What you need to do =>
The copy you return should hold only the lines from the top of the data below through the line with "movement) before returning", each duplicated exactly and with no pictures.
┌─ Records to use
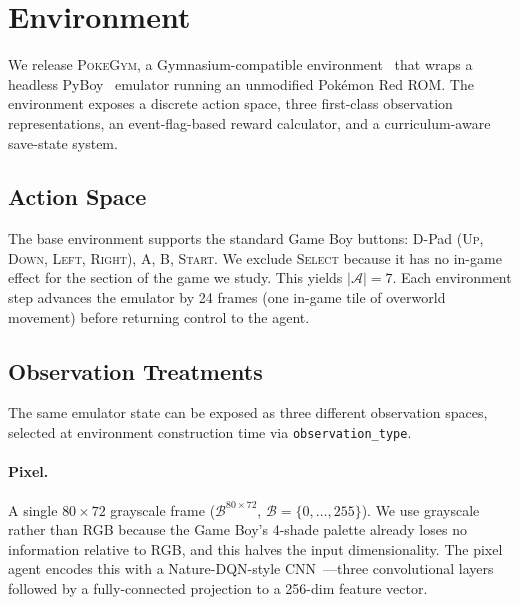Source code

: \section{Environment}
\label{sec:environment}

We release \textsc{PokeGym}, a Gymnasium-compatible
environment~\citep{gymnasium} that wraps a headless
PyBoy~\citep{pyboy} emulator running an unmodified Pok\'emon Red ROM.
The environment exposes a discrete action space, three first-class
observation representations, an event-flag-based reward calculator, and
a curriculum-aware save-state system.

\subsection{Action Space}
The base environment supports the standard Game Boy buttons: D-Pad
(\textsc{Up}, \textsc{Down}, \textsc{Left}, \textsc{Right}),
\textsc{A}, \textsc{B}, \textsc{Start}.  We exclude \textsc{Select}
because it has no in-game effect for the section of the game we
study.  This yields $|\mathcal{A}| = 7$.  Each environment step
advances the emulator by 24 frames (one in-game tile of overworld
movement) before returning control to the agent.

\subsection{Observation Treatments}
\label{sec:obs-treatments}

The same emulator state can be exposed as three different observation
spaces, selected at environment construction time via
\texttt{observation\_type}.

\paragraph{Pixel.}
A single $80 \times 72$ grayscale frame ($\mathcal{B}^{80 \times 72}$,
$\mathcal{B} = \{0, \ldots, 255\}$).  We use grayscale rather than RGB
because the Game Boy's 4-shade palette already loses no information
relative to RGB, and this halves the input dimensionality.  The pixel
agent encodes this with a Nature-DQN-style
CNN~\citep{mnih2015atari}---three convolutional layers followed by a
fully-connected projection to a 256-dim feature vector.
└─
Task solution =>
Source code

: \section{Environment}
\label{sec:environment}

We release \textsc{PokeGym}, a Gymnasium-compatible
environment~\citep{gymnasium} that wraps a headless
PyBoy~\citep{pyboy} emulator running an unmodified Pok\'emon Red ROM.
The environment exposes a discrete action space, three first-class
observation representations, an event-flag-based reward calculator, and
a curriculum-aware save-state system.

\subsection{Action Space}
The base environment supports the standard Game Boy buttons: D-Pad
(\textsc{Up}, \textsc{Down}, \textsc{Left}, \textsc{Right}),
\textsc{A}, \textsc{B}, \textsc{Start}.  We exclude \textsc{Select}
because it has no in-game effect for the section of the game we
study.  This yields $|\mathcal{A}| = 7$.  Each environment step
advances the emulator by 24 frames (one in-game tile of overworld
movement) before returning control to the agent.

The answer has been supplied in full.